Spark Structured Streaming : Data write is too slo...

UmaMahesh1 · ‎11-29-2022

I'm a bit new to spark structured streaming stuff so do ask all the relevant questions if I missed any.

I have a notebook which consumes the events from a kafka topic and writes those records into adls. The topic is json serialized so I'm just writing that value column as a json string as it is into adls without flattening. (I would be doing the flattening part later in a separate notebook providing schema).

For the Writer for each batch, I set the trigger to availableNow = true. The maxOffsetsPerTrigger is set to be 5000. While consuming the data, I'm also adding a current_timestamp column to identify when each event was being consumed. I would be running the notebook once a day as I don't want to overbill the resources.

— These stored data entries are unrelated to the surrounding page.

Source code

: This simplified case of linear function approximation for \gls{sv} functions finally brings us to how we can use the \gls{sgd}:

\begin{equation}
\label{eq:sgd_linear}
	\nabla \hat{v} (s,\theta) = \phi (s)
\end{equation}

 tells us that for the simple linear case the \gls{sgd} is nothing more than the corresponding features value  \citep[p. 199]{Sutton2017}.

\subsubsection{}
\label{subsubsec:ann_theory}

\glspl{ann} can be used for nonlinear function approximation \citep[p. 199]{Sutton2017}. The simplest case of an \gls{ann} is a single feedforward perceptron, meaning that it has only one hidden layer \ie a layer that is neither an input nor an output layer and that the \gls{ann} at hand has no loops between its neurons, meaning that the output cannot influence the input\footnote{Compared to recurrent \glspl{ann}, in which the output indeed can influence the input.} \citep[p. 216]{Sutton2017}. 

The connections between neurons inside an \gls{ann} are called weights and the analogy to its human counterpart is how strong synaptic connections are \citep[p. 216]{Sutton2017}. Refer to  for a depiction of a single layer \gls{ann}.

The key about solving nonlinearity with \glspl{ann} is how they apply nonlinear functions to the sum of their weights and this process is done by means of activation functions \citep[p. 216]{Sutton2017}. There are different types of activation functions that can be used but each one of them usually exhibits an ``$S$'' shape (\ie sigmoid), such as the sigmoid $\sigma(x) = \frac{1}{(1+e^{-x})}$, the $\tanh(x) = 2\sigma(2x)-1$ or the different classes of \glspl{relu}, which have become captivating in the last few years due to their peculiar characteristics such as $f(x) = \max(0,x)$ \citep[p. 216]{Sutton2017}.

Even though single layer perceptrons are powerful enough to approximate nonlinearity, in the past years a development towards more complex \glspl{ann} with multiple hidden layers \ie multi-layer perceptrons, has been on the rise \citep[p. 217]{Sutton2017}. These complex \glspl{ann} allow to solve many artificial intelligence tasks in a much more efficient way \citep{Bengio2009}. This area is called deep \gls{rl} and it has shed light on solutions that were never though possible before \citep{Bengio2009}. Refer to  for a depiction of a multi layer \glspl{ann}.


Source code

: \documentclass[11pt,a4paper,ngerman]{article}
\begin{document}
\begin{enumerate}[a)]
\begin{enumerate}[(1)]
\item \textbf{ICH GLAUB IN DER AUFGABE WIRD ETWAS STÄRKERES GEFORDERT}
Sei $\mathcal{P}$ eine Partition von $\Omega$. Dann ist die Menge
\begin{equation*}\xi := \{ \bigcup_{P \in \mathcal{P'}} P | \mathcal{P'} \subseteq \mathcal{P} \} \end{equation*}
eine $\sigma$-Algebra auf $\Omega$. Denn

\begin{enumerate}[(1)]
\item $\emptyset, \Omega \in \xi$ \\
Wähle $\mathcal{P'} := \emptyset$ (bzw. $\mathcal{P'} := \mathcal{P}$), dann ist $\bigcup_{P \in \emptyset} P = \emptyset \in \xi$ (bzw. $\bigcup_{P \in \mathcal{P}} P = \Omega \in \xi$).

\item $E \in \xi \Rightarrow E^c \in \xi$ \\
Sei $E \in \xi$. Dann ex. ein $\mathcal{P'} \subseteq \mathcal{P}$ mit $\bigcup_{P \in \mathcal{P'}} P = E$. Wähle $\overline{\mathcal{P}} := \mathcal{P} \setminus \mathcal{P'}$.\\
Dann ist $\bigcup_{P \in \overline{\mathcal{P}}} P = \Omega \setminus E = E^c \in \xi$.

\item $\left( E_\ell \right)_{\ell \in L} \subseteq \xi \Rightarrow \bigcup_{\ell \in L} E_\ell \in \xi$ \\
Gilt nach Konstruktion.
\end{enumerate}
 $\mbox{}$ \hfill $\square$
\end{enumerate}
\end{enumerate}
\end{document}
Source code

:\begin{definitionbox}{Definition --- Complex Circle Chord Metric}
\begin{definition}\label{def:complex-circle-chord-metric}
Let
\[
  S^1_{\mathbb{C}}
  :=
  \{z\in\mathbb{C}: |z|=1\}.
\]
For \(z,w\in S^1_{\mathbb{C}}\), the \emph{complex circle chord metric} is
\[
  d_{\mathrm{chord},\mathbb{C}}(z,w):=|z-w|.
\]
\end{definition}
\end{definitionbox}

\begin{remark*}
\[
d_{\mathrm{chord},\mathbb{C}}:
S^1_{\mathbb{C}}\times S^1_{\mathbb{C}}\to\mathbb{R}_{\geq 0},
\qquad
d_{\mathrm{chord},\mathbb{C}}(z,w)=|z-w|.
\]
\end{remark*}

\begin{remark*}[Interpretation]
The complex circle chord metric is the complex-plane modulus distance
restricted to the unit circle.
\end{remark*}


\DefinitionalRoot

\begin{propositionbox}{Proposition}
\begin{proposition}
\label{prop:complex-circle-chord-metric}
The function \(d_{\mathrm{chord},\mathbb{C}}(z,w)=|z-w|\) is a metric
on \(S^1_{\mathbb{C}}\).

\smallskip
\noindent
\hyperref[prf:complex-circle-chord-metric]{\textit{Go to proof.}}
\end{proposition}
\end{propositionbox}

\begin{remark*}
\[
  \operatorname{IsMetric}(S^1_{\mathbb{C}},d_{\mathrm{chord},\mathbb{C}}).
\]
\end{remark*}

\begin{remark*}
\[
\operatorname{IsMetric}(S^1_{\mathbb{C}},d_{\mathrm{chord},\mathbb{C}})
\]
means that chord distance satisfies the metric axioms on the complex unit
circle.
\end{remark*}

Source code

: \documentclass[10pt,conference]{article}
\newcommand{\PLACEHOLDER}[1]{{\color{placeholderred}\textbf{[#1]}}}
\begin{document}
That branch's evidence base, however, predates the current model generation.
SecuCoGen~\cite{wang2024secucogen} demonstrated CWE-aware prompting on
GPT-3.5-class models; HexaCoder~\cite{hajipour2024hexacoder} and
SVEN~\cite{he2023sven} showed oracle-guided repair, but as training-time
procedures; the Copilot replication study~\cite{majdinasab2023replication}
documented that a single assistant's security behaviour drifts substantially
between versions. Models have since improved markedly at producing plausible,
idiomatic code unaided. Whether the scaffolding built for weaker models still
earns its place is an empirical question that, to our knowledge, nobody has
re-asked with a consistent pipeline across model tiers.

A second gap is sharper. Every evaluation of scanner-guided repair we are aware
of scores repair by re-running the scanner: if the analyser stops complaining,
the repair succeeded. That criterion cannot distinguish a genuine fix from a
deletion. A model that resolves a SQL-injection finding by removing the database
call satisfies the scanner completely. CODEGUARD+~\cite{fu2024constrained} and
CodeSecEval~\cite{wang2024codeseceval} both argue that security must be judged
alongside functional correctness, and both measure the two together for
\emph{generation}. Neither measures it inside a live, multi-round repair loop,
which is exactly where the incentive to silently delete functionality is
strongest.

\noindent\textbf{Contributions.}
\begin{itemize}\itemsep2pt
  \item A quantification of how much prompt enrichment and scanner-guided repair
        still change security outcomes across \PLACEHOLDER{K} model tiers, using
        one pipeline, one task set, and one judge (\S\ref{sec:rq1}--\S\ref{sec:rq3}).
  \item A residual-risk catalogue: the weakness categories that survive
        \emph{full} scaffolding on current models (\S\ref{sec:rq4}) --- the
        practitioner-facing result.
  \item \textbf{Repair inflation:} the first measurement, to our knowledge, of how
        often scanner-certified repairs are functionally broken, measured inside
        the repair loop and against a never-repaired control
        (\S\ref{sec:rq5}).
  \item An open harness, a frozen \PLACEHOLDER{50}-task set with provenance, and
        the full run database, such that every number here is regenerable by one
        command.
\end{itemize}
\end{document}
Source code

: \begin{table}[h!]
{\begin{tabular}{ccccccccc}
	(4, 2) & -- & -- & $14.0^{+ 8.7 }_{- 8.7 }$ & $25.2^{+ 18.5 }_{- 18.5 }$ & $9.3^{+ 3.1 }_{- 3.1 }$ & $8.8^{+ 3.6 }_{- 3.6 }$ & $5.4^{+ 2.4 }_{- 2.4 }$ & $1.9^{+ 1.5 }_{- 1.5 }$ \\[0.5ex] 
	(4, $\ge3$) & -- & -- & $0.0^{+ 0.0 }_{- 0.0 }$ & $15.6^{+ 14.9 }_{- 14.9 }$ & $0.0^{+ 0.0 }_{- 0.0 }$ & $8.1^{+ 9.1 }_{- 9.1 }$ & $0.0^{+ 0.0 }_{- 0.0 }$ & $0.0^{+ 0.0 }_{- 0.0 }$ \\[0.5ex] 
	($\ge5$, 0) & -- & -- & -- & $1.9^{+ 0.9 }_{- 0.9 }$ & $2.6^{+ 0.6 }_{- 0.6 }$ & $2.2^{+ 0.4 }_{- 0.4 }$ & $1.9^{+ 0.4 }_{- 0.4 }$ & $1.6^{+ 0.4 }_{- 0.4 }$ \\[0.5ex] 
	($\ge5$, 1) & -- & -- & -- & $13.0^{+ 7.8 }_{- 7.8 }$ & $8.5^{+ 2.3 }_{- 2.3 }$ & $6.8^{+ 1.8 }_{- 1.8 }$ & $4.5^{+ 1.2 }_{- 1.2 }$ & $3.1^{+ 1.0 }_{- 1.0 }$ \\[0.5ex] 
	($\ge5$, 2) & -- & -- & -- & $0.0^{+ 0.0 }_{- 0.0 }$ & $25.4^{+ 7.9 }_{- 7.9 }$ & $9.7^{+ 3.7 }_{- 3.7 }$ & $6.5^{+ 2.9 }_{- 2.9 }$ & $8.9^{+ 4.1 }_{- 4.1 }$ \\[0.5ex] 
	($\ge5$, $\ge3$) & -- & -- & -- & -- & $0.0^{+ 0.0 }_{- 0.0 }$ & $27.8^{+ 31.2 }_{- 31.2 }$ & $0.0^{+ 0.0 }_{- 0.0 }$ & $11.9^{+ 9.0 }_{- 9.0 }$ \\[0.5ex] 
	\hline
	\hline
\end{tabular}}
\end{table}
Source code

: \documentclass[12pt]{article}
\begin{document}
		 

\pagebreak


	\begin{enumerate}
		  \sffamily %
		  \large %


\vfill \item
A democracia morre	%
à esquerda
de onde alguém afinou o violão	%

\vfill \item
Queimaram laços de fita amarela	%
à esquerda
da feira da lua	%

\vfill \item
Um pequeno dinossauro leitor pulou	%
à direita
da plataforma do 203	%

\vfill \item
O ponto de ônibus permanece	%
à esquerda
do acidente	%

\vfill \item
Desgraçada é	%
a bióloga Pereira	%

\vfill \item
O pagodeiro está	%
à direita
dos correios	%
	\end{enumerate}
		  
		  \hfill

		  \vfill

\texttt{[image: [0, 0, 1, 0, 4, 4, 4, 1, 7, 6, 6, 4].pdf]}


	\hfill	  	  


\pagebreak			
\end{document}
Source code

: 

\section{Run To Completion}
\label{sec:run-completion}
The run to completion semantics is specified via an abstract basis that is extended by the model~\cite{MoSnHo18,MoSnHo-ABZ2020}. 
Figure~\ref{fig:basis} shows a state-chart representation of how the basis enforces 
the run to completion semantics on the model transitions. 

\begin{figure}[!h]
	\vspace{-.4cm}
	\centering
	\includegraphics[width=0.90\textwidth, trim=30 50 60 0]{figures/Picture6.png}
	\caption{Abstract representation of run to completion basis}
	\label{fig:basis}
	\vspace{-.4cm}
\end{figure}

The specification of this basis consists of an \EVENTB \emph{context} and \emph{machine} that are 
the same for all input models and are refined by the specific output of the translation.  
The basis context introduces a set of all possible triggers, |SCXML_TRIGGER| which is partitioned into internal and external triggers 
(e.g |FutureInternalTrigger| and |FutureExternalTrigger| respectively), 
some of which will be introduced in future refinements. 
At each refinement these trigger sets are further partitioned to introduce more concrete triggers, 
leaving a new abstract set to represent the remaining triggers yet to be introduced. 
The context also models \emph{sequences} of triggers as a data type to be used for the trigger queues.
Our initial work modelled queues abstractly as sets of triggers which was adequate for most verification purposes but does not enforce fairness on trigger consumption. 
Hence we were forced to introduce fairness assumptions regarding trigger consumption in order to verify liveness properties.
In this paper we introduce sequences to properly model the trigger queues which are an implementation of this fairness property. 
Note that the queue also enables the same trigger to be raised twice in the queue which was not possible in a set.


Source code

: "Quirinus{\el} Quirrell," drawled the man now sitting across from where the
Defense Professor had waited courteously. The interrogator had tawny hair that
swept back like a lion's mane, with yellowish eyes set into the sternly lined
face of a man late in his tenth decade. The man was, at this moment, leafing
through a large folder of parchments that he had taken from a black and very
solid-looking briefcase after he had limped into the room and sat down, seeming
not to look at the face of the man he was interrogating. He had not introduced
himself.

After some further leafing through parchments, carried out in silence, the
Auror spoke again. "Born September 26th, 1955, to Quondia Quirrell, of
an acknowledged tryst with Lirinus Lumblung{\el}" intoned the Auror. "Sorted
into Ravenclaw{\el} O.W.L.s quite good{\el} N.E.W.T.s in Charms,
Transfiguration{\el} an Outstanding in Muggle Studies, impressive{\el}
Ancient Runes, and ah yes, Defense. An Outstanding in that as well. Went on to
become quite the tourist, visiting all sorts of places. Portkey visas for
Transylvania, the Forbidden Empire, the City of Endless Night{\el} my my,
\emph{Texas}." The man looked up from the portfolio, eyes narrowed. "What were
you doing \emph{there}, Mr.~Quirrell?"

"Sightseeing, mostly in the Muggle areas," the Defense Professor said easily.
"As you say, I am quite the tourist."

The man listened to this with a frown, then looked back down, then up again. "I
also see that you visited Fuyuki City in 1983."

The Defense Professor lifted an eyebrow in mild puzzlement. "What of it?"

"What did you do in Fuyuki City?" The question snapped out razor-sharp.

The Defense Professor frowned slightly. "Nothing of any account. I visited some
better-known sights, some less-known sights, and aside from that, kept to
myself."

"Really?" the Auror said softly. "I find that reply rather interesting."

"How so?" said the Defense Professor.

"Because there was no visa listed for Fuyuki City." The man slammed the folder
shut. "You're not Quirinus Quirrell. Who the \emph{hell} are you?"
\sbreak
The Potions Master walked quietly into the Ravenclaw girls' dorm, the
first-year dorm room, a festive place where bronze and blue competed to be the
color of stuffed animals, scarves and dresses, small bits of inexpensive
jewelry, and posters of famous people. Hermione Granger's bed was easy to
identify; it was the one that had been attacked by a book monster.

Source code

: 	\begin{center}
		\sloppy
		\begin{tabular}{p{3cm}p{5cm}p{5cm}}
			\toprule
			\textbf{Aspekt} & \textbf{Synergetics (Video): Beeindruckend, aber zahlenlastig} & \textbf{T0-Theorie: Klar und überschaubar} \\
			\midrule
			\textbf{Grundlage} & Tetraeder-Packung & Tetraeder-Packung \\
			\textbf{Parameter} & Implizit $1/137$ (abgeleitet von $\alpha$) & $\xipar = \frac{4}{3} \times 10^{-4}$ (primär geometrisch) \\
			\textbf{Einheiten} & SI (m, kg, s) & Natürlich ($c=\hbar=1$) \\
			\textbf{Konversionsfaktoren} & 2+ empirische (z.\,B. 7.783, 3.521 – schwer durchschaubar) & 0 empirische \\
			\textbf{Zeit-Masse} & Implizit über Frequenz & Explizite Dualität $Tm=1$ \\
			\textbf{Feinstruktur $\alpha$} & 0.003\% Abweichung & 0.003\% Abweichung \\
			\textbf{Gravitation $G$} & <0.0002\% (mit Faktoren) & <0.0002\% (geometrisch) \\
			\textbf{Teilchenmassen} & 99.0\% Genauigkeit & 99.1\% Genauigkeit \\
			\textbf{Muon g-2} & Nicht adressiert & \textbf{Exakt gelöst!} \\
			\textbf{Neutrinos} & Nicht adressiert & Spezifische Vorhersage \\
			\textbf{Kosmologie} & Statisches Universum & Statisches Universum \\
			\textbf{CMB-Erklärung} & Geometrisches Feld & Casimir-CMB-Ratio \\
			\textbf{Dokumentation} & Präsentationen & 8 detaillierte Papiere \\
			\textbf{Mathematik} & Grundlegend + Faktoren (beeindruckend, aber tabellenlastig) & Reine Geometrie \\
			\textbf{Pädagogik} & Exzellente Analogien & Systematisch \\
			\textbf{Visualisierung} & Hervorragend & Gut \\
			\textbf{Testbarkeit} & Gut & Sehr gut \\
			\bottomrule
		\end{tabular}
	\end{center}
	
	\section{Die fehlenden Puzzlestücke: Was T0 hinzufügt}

Since availableNow as true processes all the available data since the last checkpoint in micro batches, my expectation was that there would be chunks of close to 5000 records written in adls. But what I'm finding is that a random number of entries ranging from 1 to 1000 are being written at a time interval of 5-15 mins which I'm able to identify using the current_timestamp I added while reading the topic.

E.g. 20-11-2022 10:30:00:000 - 10 records

20-11-2022 10:35:00:000 - 1 record

20-11-2022 10:45:00:000 - 250 records .....

Because of this weird processing, if in 1 day the topic producer produced around 2000 events, it takes around 45 mins to 1 hour to consume and load the data into adls.

Can anyone explain why this is happening. Running a pipeline job for 1 hour to load 1000 records definitely seems to be an overkill.

P.S. this has nothing to do with cluster as the cluster itself is a very high performance one in production environment.

Uma Mahesh D

Spark Structured Streaming : Data write is too slow into adls.